Corporate capital's dominance at Lloyd's was challenged by the launch of the biggest new syndicate in the market's 300-year history.
Managing Agency Partners' £150m capacity syndicate 2971, launched at the beginning of September, will begin trading in January. It was one of the few new ventures at Lloyd's that had significant backing from traditional Names.
The syndicate was the brainchild of David Shipley and Richard Trubshaw, who both previously worked at Amlin-owned Harvey Bowring non-marine syndicate 362. Shipley is the active underwriter of the new syndicate and Trubshaw his deputy.
The syndicate will underwrite all types of marine and non-marine business, except aviation, and is aiming for a premium income of £141m in its first year.
In mid-September, a controversial report showing that the insurance cycle was to become wildly unpredictable was released.
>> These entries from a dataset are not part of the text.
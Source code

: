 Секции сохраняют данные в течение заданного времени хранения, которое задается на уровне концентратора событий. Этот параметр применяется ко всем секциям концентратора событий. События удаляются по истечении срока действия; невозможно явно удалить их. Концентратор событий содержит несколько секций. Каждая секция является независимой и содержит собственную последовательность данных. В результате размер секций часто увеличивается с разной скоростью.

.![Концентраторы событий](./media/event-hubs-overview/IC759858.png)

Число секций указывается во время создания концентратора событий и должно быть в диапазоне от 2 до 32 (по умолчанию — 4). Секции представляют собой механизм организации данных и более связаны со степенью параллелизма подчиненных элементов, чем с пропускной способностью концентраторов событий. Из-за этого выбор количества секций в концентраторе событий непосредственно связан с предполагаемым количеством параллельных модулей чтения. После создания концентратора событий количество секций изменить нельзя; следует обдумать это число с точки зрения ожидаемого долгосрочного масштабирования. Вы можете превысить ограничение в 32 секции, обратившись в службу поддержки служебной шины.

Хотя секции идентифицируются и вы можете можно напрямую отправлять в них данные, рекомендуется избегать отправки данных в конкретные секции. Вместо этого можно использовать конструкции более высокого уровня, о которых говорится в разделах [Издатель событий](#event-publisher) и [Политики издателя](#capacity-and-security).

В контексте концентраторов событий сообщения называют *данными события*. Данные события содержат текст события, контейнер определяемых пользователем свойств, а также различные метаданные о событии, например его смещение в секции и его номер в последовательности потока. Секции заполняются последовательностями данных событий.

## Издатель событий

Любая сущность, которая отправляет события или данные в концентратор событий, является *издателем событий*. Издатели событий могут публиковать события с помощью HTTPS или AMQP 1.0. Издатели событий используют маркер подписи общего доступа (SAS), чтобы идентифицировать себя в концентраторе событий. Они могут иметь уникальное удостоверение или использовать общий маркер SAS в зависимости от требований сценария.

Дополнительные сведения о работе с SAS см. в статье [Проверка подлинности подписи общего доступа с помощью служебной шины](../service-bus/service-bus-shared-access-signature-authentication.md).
Insurance analysts First Consulting said the traditional underwriting cycle of regular peaks and troughs would be a thing of the past.
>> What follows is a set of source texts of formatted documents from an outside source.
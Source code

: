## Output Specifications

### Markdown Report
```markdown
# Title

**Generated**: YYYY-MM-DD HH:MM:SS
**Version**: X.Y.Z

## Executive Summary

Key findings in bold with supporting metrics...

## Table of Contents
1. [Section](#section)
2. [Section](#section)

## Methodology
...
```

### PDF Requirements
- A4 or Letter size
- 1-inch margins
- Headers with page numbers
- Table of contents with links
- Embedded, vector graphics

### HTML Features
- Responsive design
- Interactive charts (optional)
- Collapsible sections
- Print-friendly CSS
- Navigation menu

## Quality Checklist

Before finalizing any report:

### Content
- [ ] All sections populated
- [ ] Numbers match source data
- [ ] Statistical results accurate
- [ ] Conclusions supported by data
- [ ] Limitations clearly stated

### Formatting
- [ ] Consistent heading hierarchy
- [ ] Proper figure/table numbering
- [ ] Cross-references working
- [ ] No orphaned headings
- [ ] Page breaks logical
At the time, the UK insurance market was at its softest for more than five years – rates were 20% below the 1994 peak – and many insurers had seen their underwriting results plunge.
But the report stressed that, while premium rates appeared to be on an upswing again, chronic overcapacity meant the regular cycle of six to ten years was becoming increasingly erratic.
In other news, St Paul claimed to have won more than £50m of gross written premiums in the scramble for the new solicitors' professional indemnity market.
The insurer estimated that it had between 20% and 30% of the premium pot and was the market leader for the first £1m of PI cover in England and Wales.
There was scandal later in September when Groupama refused to disclose the results of an investigation into the Staffordshire intermediary that had admitted ripping of working man's clubs when placing premiums.
Intermediary Lloyd Manley had charged grossly inflated administration fees to several clubs, forcing Groupama to investigate and also prompting an investigation by the Association of British Insurers.
However, Groupama managing director Stephen Hartigan said the findings of the investigation were not in the public interest. He said Groupama had not cancelled its agency agreement with Lloyd Manley.
Lloyd Manley director John Bateman said the overcharging had been carried out by a former member of staff and all the clubs involved had been contacted and the money refunded.
Marks & Spencer Financial Services launched its streamlined household contents policy. It claimed its Home & Contents product was the only one on the market not to require customers to specify a cover limit for their household contents. Customers only have to advise it of items worth more than £4,000.
September ended with the CII conference, at which Insurance Times published the official daily newspaper.
Among the headline speakers was Arthur Anderson partner Mark Ward, who said the whirlwind of insurer consolidation had not created shareholder value or improved customer service.
Ward said insurers' desperation to gain access to capital via mergers had caused the market to become overcapitalised, reducing shareholder returns.
In another address, a shock announcement came from Independent Insurance's marketing and ecommerce boss Andy Hawkes, who said the company was considering scrapping individual risk surveys ahead of offering cover.
But he made it clear Independent would obtain the information from new systems such as satellite pictures and statistical and geographical data.
Michael Bright was confirmed as the new president of the CII, replacing Lloyd's underwriter Reg Brown, during the institute's annual general meeting.
In another conference speech, consultant and CII training and development forum deputy chairman Robin Wood said the insurance industry would spend £16m a year training up to one million people to meet the new GISC regulations.
Wood said the GISC would be “vicious” with those who flouted its training rules and said many firms would face huge costs for retraining if they got it wrong the first time.